Le désir fondamental, ce qu’il faut trouver dans la vie, je crois, c’est se demander : « au fond, je suis né, mais qu’est-ce que je désire fondamentalement, qu’est-ce qui peut fondamentalement satisfaire mon existence ? ». Je crois que ça c’est le koan fondamental, la question à se poser pour réaliser une certaine forme d’éveil.
Souvent, c’est de trouver le grand amour, le véritable amour, ça c’est le désir fondamental. Mais à propos de ce désir d’amour, il faut bien comprendre que trop souvent on confond l’amour avec une certaine forme d’avidité, d’esprit de possession, on veut « posséder » l’autre. On veut posséder d’une certaine manière, et en général, cela fait partie des désirs, ce qui est de nature à satisfaire nos désirs et nos besoins.
Nous avons aussi des besoins naturels qu’il faut absolument respecter. Le Bouddha enseignait ce qu’on appelle la Voie du milieu, c’est-à-dire pas de mortifications, pas d’ascétisme excessif, et pas non plus l’inverse. Par exemple, pour ce qui est de la nourriture, il faut avoir une nourriture saine, qui nous donne une bonne énergie pour vivre et pour pratiquer, mais ne pas tomber par exemple dans la boulimie, une gourmandise excessive, ou de l’attachement à une cuisine trop raffinée.
Pour ce qui est de la haine, c’est ce que nous fait haïr (c’est peut-être un mot un peu trop fort), en tout cas c’est ce que nous fait rejeter tout ce qui dérange notre vie, tout ce qui perturbe au fond, tout nous empêche d’obtenir satisfaction dans notre vie. Tout ce qui nous dérange, on le déteste, et souvent la vie est un parcours du combattant entre vouloir obtenir, s’emparer de ce qui nous cause du plaisir, et un combat aussi pour écarter, éliminer, même détruire ce qui nous cause du dérangement ou de la souffrance. On est ballotés entre désir et haine, qu’on appelle « deux poisons ».
Mais il y a aussi un « troisième poison » et il est la cause fondamentale des deux premiers : c’est l’ignorance. C’est-à-dire, au fond, le fait de ne pas se connaître soi-même profondément. Se connaître soi-même profondément, c’est s’éveiller à la véritable nature de notre existence. Ce n’est pas simplement se connaître au sens de « moi, je suis quelqu’un qui est comme ça, qui a tel histoire, tel karma ». Se connaître profondément, c’est comprendre quelle est la véritable dimension profonde de notre existence.

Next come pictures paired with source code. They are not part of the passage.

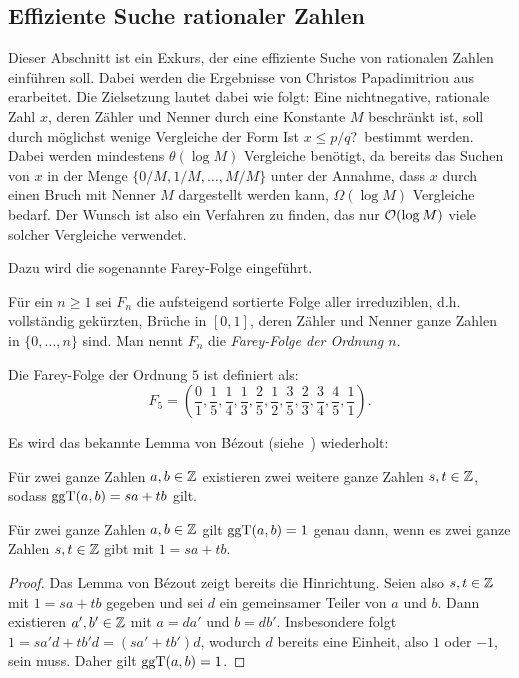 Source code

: \subsection{Effiziente Suche rationaler Zahlen}\label{sec-rational-search}

Dieser Abschnitt ist ein Exkurs, der eine effiziente Suche von rationalen Zahlen einführen soll.
Dabei werden die Ergebnisse von Christos Papadimitriou aus~\cite{Papadimitriou1979} erarbeitet.
Die Zielsetzung lautet dabei wie folgt:
Eine nichtnegative, rationale Zahl $x$, deren Zähler und Nenner durch eine Konstante $M$ beschränkt ist, soll durch möglichst wenige Vergleiche der Form \glqq Ist $x\leq p/q$?\grqq\ bestimmt werden.
Dabei werden mindestens $\theta(\log M)$ Vergleiche benötigt, da bereits das Suchen von $x$ in der Menge $\{ 0/M, 1/M, \dots, M/M \}$ unter der Annahme, dass $x$ durch einen Bruch mit Nenner $M$ dargestellt werden kann, $\Omega(\log M)$ Vergleiche bedarf.
Der Wunsch ist also ein Verfahren zu finden, das nur $\mathcal{O}(\log M)$ viele solcher Vergleiche verwendet.

Dazu wird die sogenannte Farey-Folge eingeführt.

\begin{definition}
	Für ein $n\geq 1$ sei $F_n$ die aufsteigend sortierte Folge aller irreduziblen, d.h. vollständig gekürzten, Brüche in $[0,1]$, deren Zähler und Nenner ganze Zahlen in $\{0, \dots, n\}$ sind.
	Man nennt $F_n$ die \emph{Farey-Folge der Ordnung $n$}.
\end{definition}

\begin{example}
	Die Farey-Folge der Ordnung $5$ ist definiert als:
	\[
		F_5 = \left( \frac{0}{1}, \frac{1}{5}, \frac{1}{4}, \frac{1}{3}, \frac{2}{5}, \frac{1}{2}, \frac{3}{5}, \frac{2}{3}, \frac{3}{4}, \frac{4}{5}, \frac{1}{1} \right).
	\]
\end{example}

Es wird das bekannte Lemma von Bézout (siehe~) wiederholt:
\begin{lemma}\label{lemma-von-bezout}
	Für zwei ganze Zahlen $a, b\in\mathbb{Z}$ existieren zwei weitere ganze Zahlen $s,t\in\mathbb{Z}$, sodass $\operatorname{ggT}(a,b) = sa + tb$ gilt.
\end{lemma}

\begin{corollary}\label{cor-bezout-reverted}
	Für zwei ganze Zahlen $a,b\in\mathbb{Z}$ gilt $\operatorname{ggT}(a,b) = 1$ genau dann, wenn es zwei ganze Zahlen $s,t\in\mathbb{Z}$ gibt mit $1 = sa + tb$.
\end{corollary}
\begin{proof}
	Das Lemma von Bézout zeigt bereits die Hinrichtung.
	Seien also $s,t\in\mathbb{Z}$ mit $1= sa +tb$ gegeben und sei $d$ ein gemeinsamer Teiler von $a$ und $b$.
	Dann existieren $a',b'\in\mathbb{Z}$ mit $a=d a'$ und $b=d b'$.
	Insbesondere folgt $1 = sa'd + tb'd = (sa' + tb') d$, wodurch $d$ bereits eine Einheit, also $1$ oder $-1$, sein muss.
	Daher gilt $\operatorname{ggT}(a,b)=1$.
\end{proof}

Dans la pratique du zen, ce que nous réalisons c’est – qu’au fond – notre existence n’est pas une existence séparée. La réalité fondamentale de notre existence, c’est notre unité avec tous les êtres, à commencer par notre unité intérieure entre le corps et l’esprit, l’unité avec nos proches, mais aussi l’unité avec tous les êtres, et finalement l’unité avec la nature. Parce que si nous existons, c’est parce que tout l’univers pourvoit à ce que nous permet d’exister : l’air qu’on respire, l’eau qu’on boit, la nourriture qu’on mange, l’aide qu’on reçoit les uns et les autres et qu’on se donne mutuellement dans le travail ou dans l’activité quotidienne.
Nous sommes fondamentalement des êtres destinés à coopérer et à actualiser cette unité, cette vie qui, ultimement, est une vie sans séparation. Être séparé, c’est être mort. C’est en tous les cas, un risque de mort. D’ailleurs, quand on veut punir quelqu’un, on l’enferme dans un cachot et il vit profondément l’angoisse de la séparation totale d’avec tout ce qu’il aime, c’est la prison. Or souvent nous sommes prisonniers de nous-mêmes. C’est-à-dire, si nous sommes trop égocentriques, nous nous privons complètement de cette capacité de communion avec les autres, avec la nature, avec la vie de chaque instant, parce que trop centrés sur nous-même. A ce moment-là, on est centré sur le petit égo, sur nos habitudes mentales.